WHAT IS "SHAKING TECH" ABOUT?
We believe technology is shaking up many industries, also food & beverage. Technology and digitalization enable higher transparency and traceability along the whole supply chain.
Consumers are more informed than ever. The easy access to information about where food comes from, how it is processed and what are the exact ingredients, makes the emotional connection to a brand or product essential. According to a consumer study conducted by FMCG Gurus, 40% of consumers globally want to know the story behind products before buying them and 56% of consumers say that stories around a brand influence their purchase decision. Besides the stronger involvement of consumers, technology also enables new ways to grow, process, distribute and purchase food.
We see three main sub-trends within shaking tech:
- All about the story: Who is the farmer who has grown the ingredients? Where and how has it been processed? Is there a heritage to the technique used? With ever more information readily available at our fingertips, we seek emotionally driven stories to create a connection with brands and products.
- Future food: The whole food supply chain is impacted by technology. It may sound futuristic for many, but it is happening: vertical farms, drones in agriculture, lab-grown meat or milk or 3D printed food with much more yet to come.

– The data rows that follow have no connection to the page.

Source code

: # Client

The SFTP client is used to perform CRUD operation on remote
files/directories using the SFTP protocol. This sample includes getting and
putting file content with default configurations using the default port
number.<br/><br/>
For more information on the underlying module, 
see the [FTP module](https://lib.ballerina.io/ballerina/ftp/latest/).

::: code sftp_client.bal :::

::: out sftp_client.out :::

- Prosumer: Being a merge of the words “producer” and “consumer” – prosumers help companies design and produce is products. Consumers have the power of choice with personalization and co-creation opportunities.
DATA ENABLES STORYTELLING
While we strongly believe storytelling is essential in today’s marketing of food & beverage products as it helps to build trust, show transparency, celebrate heritage and make consumers aware about processing techniques, we are also convinced that only with the provision of data and facts those stories become valuable for consumers. Data backs up storytelling with the necessary facts and figures.
One technology often used for this is blockchain. 1 in 2 consumers globally find the concept of blockchain tracing of the supply chain of food & drink products appealing and would also access the information provided (Source: FMCG Gurus).
INSPIRING OBSERVATIONS FROM THE MARKET
We have consolidated for you inspiring examples of how different technological developments are used in the food & beverage industry – often by chefs or startups, but also big corporations who have started to invest in certain technologies. Browse through the examples and get prepared for the future of food.
Winnow helps chefs end food waste with artificial intelligence: They provide a waste monitor system that chefs in more than 40 countries worldwide have already implemented. Instead of manually taking notes of when and how much food waste has occurred. The software connected to the trash bin does this automatically. With machine learning this system can automatically identify, measure and track food waste to help avoid it in future.
3D food printing
KFC has announced in July 2020 that they are testing chicken nuggets made with 3D bioprinting technology in Russia. The lab-grown 3D printed nuggets shall mimic taste and appearance of the original KFC nuggets at a fraction of the environmental cost. If they manage to introduce this beyond a test version, it would be the first time ever a major QSR chain sells a lab-grown meat product.
Both customers and farmers can now trace Starbucks coffee in the US. By using Microsoft’s blockchain technology Starbucks will now be able to share with its customers and suppliers traceability data they have been collecting for more than a decade. It will also be the first time now for farmers to know in which blend their coffee beans have ended up and where this blend has been sold.
Self-service machines for elevated personalization
The Finnish dairy company Valio is working on a research project with the VTT Technical Research Center of Finland on a prototype of a snack vending machine that dispensed fiber- and protein-rich dairy or plant-based drinking or spoonable yogurts as snacks according to consumer preferences.